Franz Josef Glacier

If you’re not a diehard adventurer into extreme sports, one of the most extraordinarily exciting guided trips you can take is to Franz Josef Glacier along the west coast of the South Island. Available in half-day and full-day packages, the hike takes you onto the glacier itself, past crevasses and rivers of melting water pure enough to drink, and through excruciatingly beautiful and mysterious ice canyons and tunnels.

Weather in the middle of winter is so unpredictable that you’d as likely encounter rain as a clear day. To our relief and delight, we experienced the latter. The tour started out with an orientation and issuance of equipment (jackets, pants, mittens, boots and crampons), followed by a bus ride to the drop-off point.
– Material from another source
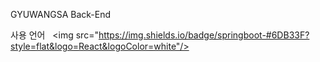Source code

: GYUWANGSA Back-End

사용 언어   <img src="https://img.shields.io/badge/springboot-#6DB33F?style=flat&logo=React&logoColor=white"/>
A half-mile hike through rain forest led to a broad, rock-strewn lateral moraine, stretching about one-mile in front of us, before we scaled the terminal moraine over an ascending path to the top of the glacier. The icescape changes so quickly because of the glacier’s rapid advance and retreat that tour guides are as busy preparing and grading the footpaths with axe and shovel as they are leading the tour. The passage through an ice tunnel was breathtaking, the walls of deep blue ice adding an element of mystery and magic. We also had an opportunity to walk through an ice canyon, in spots so narrow that we had to turn sideways to squeeze past. The sharply vertical walls reminded us of an American Southwest slot canyon.

Ice canyon

The glacier is a UNESCO World Heritage Site. The terminal face is one of the lowest in elevation anywhere in the world, only 300m above sea level. Another unique feature is that it brushes up against a temperate rainforest, one of the strangest juxtapositions I have ever witnessed.

Tours can be arranged in the township of Franz Josef.